Progenitor Cells and Clinical Outcomes in Patients With Acute Coronary Syndromes.

Abstract	RATIONALE: Circulating progenitor cells (CPCs) mobilize in response to ischemic injury, but their predictive value remains unknown in acute coronary syndrome (ACS). OBJECTIVE: We aimed to investigate the number of CPCs in ACS compared with those with stable coronary artery disease (CAD), relationship between bone marrow PCs and CPCs, and whether CPC counts predict mortality in patients with ACS. METHODS AND RESULTS: In 2028 patients, 346 had unstable angina, 183 had an acute myocardial infarction (AMI), and the remaining 1499 patients had stable CAD. Patients with ACS were followed for the primary end point of all-cause death. CPCs were enumerated by flow cytometry as mononuclear cells expressing a combination of CD34+, CD133+, vascular endothelial growth factor receptor 2+, or chemokine (C-X-C motif) receptor 4+. CPC counts were higher in subjects with AMI compared those with stable CAD even after adjustment for age, sex, race, body mass index, renal function, hypertension, diabetes mellitus, hyperlipidemia, and smoking; CD34+, CD34+/CD133+, CD34+/CXCR4+, and CD34+/VEGFR2+ CPC counts were 19%, 25%, 28%, and 142% higher in those with AMI, respectively, compared with stable CAD. There were strong correlations between the concentrations of CPCs and the PC counts in bone marrow aspirates in 20 patients with AMI. During a 2 (interquartile range, 1.31-2.86)-year follow-up period of 529 patients with ACS, 12.4% died. In Cox regression models adjusted for age, sex, body mass index, heart failure history, estimated glomerular filtration rate, and AMI, subjects with low CD34+ cell counts had a 2.46-fold (95% confidence interval, 1.18-5.13) increase in all-cause mortality, P=0.01. CD34+/CD133+ and CD34+/CXCR4+, but not CD34+/VEGFR2+ PC counts, had similar associations with mortality. Results were validated in a separate cohort of 238 patients with ACS. CONCLUSIONS: CPC levels are significantly higher in patients after an AMI compared with those with stable CAD and reflect bone marrow PC content. Among patients with ACS, a lower number of hematopoietic-enriched CPCs are associated with a higher mortality.
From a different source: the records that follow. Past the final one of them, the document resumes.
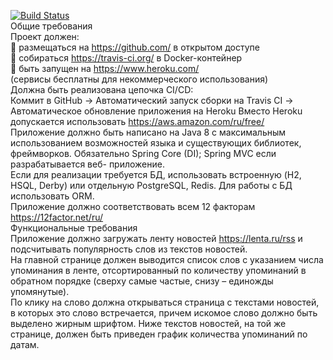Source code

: [![Build Status](https://travis-ci.org/yonesko/technoserv.svg?branch=master)](https://travis-ci.org/yonesko/technoserv)  
Общие требования  
Проект должен:  
 размещаться на https://github.com/ в открытом доступе  
 собираться https://travis-ci.org/ в Docker-контейнер  
 быть запущен на https://www.heroku.com/  
(сервисы бесплатны для некоммерческого использования)  
Должна быть реализована цепочка CI/CD:  
Коммит в GitHub -&gt; Автоматический запуск сборки на Travis CI -&gt; Автоматическое обновление приложения на
Heroku
Вместо Heroku допускается использовать https://aws.amazon.com/ru/free/  
Приложение должно быть написано на Java 8 с максимальным использованием возможностей языка и
существующих библиотек, фреймворков. Обязательно Spring Core (DI); Spring MVC если разрабатывается веб-
приложение.  
Если для реализации требуется БД, использовать встроенную (H2, HSQL, Derby) или отдельную PostgreSQL,
Redis. Для работы с БД использовать ORM.  
Приложение должно соответствовать всем 12 факторам https://12factor.net/ru/  
Функциональные требования  
Приложение должно загружать ленту новостей https://lenta.ru/rss и подсчитывать популярность слов из
текстов новостей.  
На главной странице должен выводится список слов с указанием числа упоминания в ленте, отсортированный
по количеству упоминаний в обратном порядке (сверху самые частые, снизу – единожды упомянутые).  
По клику на слово должна открываться страница с текстами новостей, в которых это слово встречается,
причем искомое слово должно быть выделено жирным шрифтом.
Ниже текстов новостей, на той же странице, должен быть приведен график количества упоминаний по датам.
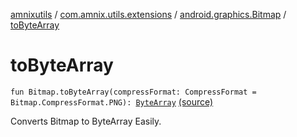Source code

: [amnixutils](../../index.md) / [com.amnix.utils.extensions](../index.md) / [android.graphics.Bitmap](index.md) / [toByteArray](./to-byte-array.md)

# toByteArray

`fun Bitmap.toByteArray(compressFormat: CompressFormat = Bitmap.CompressFormat.PNG): `[`ByteArray`](https://kotlinlang.org/api/latest/jvm/stdlib/kotlin/-byte-array/index.html) [(source)](https://github.com/AmniX/amnixUtils/tree/master/amnixutils/src/main/java/com/amnix/utils/extensions/BitmapExtension.kt#L194)

Converts Bitmap to ByteArray Easily.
Authors	Ayman Samman Tahhan, Muhammad Hammadah, Mohamad Raad, Zakaria Almuwaqqat, Ayman Alkhoder, Pratik B Sandesara, Heval Mohamed-Kelli, Salim S Hayek, Jeong Hwan Kim, Wesley T O'Neal, Matthew L Topel, Aubrey J Grant, Nabil Sabbak, Robert E Heinl, Mohamad Mazen Gafeer, Malik Obideen, Belal Kaseer, Nasser Abdelhadi, Yi-An Ko, Chang Liu, Iraj Hesaroieh, Ernestine A Mahar, Viola Vaccarino, Edmund K Waller, Arshed A Quyyumi
Journal	Circulation research (Circ Res) Vol. 122 Issue 11 Pg. 1565-1575 (05 25 2018) ISSN: 1524-4571 [Electronic] United States
PMID	29514830 (Publication Type: Journal Article, Research Support, N.I.H., Extramural, Research Support, Non-U.S. Gov't)
Copyright	© 2018 American Heart Association, Inc.
Chemical References	Antigens, CD34 CXCR4 protein, human Receptors, CXCR4 FLT3 protein, human KDR protein, human Vascular Endothelial Growth Factor Receptor-2 fms-Like Tyrosine Kinase 3
Topics	Acute Coronary Syndrome (blood, mortality) Aged Angina Pectoris (blood) Antigens, CD34 (metabolism) Bone Marrow Cells (cytology, metabolism) Cell Count (methods) Cell Movement Confidence Intervals Female Flow Cytometry Follow-Up Studies Humans Male Middle Aged Myocardial Infarction (blood, mortality) Non-ST Elevated Myocardial Infarction (blood, mortality) Receptors, CXCR4 (metabolism) ST Elevation Myocardial Infarction (blood, mortality) Stem Cells (cytology, metabolism) Vascular Endothelial Growth Factor Receptor-2 (metabolism) fms-Like Tyrosine Kinase 3 (metabolism)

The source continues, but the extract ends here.